▶ _Directions_
Produce word for word the lines of the data below running from the one that has "- [doc](https://doc.rust-lang.org/cargo/index.html)" to the one that has "- [users forum](https://users.rust-lang.org)", inclusive, and no others.

※

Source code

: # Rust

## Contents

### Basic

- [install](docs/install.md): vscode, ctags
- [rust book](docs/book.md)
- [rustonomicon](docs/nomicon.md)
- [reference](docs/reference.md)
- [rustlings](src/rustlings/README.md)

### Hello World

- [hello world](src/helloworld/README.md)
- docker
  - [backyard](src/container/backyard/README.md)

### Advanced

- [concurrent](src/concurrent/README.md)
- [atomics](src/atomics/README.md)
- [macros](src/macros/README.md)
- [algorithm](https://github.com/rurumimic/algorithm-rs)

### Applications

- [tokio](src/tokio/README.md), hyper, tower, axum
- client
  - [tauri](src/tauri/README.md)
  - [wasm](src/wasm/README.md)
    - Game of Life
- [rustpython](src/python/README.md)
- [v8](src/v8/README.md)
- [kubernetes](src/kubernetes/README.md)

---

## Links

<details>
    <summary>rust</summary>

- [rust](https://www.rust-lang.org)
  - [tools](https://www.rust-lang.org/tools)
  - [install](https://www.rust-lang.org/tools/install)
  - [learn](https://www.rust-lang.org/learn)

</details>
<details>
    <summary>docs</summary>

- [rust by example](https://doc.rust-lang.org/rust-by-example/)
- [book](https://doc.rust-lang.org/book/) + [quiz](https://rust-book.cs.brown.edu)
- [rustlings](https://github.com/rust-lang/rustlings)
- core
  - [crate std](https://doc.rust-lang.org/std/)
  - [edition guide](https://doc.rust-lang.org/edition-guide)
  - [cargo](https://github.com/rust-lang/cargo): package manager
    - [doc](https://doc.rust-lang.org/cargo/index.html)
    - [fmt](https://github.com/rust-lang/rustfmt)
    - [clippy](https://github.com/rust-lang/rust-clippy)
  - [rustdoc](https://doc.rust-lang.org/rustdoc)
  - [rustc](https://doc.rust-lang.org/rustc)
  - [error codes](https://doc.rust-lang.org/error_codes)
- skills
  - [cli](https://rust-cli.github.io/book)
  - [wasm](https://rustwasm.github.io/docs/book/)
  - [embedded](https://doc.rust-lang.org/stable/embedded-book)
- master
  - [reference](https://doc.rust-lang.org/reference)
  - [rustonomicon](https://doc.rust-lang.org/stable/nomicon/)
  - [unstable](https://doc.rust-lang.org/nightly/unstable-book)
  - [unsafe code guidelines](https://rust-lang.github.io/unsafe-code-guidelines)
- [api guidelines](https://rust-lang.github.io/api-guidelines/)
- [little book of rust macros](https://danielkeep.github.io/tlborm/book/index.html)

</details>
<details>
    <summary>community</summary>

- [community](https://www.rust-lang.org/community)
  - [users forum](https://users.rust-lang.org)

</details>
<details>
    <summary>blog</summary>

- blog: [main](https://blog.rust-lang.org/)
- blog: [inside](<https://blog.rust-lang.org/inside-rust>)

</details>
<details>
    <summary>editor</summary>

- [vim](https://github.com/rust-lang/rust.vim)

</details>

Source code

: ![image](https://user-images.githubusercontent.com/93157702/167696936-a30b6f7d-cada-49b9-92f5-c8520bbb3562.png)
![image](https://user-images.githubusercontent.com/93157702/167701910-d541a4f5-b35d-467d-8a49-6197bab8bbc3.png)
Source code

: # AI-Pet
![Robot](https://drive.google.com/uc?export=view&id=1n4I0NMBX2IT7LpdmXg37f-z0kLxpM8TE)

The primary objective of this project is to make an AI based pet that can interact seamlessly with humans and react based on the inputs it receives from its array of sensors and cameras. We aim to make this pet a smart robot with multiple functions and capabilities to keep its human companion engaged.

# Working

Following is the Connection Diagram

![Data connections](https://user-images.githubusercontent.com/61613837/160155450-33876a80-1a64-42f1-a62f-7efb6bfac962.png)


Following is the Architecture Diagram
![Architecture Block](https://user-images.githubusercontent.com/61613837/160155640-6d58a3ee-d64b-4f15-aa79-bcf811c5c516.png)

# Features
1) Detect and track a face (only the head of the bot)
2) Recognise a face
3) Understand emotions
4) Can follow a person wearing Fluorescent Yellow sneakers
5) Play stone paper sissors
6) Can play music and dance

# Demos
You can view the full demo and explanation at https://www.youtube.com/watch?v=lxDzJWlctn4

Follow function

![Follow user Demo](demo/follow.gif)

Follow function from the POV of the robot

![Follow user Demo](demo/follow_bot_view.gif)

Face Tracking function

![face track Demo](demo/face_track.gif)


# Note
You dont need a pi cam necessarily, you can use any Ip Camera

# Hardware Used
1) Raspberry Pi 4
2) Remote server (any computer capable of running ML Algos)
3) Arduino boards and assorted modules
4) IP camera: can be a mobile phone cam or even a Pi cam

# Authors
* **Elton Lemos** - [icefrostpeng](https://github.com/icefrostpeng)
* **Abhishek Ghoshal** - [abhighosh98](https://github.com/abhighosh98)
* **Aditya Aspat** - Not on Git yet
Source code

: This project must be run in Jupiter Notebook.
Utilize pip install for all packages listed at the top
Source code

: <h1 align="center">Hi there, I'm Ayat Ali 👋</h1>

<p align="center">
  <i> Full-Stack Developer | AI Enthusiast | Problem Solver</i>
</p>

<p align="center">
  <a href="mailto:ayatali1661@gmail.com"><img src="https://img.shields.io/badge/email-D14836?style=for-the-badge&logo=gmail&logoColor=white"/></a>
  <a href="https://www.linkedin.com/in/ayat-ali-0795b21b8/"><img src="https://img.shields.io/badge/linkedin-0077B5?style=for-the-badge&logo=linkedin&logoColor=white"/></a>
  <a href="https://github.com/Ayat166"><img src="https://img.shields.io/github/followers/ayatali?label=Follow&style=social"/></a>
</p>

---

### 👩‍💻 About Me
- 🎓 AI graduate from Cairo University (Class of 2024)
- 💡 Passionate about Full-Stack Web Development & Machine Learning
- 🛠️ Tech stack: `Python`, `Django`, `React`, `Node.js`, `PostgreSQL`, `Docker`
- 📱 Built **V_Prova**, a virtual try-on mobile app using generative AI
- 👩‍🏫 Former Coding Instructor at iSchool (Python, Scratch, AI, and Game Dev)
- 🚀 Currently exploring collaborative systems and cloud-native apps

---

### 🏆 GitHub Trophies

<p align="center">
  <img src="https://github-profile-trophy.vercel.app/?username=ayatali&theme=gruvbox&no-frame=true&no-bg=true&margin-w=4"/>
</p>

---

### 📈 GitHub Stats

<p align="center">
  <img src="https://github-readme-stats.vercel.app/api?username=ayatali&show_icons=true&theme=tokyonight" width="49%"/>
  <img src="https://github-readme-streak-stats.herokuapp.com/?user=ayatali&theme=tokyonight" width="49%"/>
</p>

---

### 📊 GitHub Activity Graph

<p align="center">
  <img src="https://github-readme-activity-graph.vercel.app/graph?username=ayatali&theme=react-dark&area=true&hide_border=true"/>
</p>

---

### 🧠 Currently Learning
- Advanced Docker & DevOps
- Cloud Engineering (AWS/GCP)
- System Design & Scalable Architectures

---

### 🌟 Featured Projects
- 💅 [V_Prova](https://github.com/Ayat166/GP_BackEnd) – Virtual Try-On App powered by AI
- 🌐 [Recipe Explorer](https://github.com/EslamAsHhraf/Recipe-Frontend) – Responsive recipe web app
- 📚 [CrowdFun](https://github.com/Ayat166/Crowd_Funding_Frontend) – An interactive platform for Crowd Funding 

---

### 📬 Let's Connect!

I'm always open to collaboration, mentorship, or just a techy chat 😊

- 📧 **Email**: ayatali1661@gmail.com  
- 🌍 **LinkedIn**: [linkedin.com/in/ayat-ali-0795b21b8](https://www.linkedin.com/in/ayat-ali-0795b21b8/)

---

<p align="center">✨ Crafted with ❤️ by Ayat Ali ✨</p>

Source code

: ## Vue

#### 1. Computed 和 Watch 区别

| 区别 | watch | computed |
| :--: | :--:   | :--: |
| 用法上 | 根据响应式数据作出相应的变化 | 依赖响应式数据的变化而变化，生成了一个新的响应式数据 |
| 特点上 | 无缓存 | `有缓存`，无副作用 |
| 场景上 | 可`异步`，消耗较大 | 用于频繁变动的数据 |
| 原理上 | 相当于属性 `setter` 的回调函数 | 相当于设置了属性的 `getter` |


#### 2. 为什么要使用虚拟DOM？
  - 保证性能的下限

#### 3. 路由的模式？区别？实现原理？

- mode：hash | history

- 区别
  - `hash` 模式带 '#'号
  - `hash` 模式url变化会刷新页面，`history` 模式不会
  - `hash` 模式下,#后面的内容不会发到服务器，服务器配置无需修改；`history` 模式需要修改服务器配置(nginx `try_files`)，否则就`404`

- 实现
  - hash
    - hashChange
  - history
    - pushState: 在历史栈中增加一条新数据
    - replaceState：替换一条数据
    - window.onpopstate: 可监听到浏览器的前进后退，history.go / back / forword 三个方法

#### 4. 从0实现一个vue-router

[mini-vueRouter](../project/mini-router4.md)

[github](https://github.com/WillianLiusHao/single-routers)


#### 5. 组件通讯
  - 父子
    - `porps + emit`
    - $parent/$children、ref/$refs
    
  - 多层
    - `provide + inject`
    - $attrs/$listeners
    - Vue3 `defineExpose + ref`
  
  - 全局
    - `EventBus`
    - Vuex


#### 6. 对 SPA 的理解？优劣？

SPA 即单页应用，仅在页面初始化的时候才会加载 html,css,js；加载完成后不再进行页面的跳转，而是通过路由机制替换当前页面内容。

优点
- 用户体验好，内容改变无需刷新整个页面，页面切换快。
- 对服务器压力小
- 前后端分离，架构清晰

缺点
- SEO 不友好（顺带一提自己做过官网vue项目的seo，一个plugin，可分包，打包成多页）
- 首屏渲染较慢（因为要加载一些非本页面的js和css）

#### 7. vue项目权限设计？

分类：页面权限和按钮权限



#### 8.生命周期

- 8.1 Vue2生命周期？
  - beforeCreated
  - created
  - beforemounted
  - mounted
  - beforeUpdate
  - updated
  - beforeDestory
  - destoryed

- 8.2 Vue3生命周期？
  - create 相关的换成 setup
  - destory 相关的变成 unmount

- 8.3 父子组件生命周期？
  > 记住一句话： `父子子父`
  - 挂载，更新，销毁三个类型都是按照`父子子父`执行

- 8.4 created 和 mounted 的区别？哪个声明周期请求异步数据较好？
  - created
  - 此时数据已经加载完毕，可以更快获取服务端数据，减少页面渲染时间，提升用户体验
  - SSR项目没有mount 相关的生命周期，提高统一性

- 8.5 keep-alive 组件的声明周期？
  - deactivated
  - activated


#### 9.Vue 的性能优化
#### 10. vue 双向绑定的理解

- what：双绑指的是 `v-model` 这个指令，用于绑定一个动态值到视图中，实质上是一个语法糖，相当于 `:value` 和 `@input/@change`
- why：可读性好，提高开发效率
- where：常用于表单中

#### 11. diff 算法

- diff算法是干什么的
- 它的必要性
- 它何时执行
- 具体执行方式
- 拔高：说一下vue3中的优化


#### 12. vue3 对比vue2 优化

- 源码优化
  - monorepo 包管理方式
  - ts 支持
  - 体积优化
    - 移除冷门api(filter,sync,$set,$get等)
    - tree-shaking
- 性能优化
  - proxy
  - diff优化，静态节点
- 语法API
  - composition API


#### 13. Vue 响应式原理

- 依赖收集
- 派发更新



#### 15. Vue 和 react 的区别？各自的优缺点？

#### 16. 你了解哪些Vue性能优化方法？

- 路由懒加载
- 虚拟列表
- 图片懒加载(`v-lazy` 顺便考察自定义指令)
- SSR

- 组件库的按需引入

※

▶ _The answer_
    - [doc](https://doc.rust-lang.org/cargo/index.html)
    - [fmt](https://github.com/rust-lang/rustfmt)
    - [clippy](https://github.com/rust-lang/rust-clippy)
  - [rustdoc](https://doc.rust-lang.org/rustdoc)
  - [rustc](https://doc.rust-lang.org/rustc)
  - [error codes](https://doc.rust-lang.org/error_codes)
- skills
  - [cli](https://rust-cli.github.io/book)
  - [wasm](https://rustwasm.github.io/docs/book/)
  - [embedded](https://doc.rust-lang.org/stable/embedded-book)
- master
  - [reference](https://doc.rust-lang.org/reference)
  - [rustonomicon](https://doc.rust-lang.org/stable/nomicon/)
  - [unstable](https://doc.rust-lang.org/nightly/unstable-book)
  - [unsafe code guidelines](https://rust-lang.github.io/unsafe-code-guidelines)
- [api guidelines](https://rust-lang.github.io/api-guidelines/)
- [little book of rust macros](https://danielkeep.github.io/tlborm/book/index.html)

</details>
<details>
    <summary>community</summary>

- [community](https://www.rust-lang.org/community)
  - [users forum](https://users.rust-lang.org)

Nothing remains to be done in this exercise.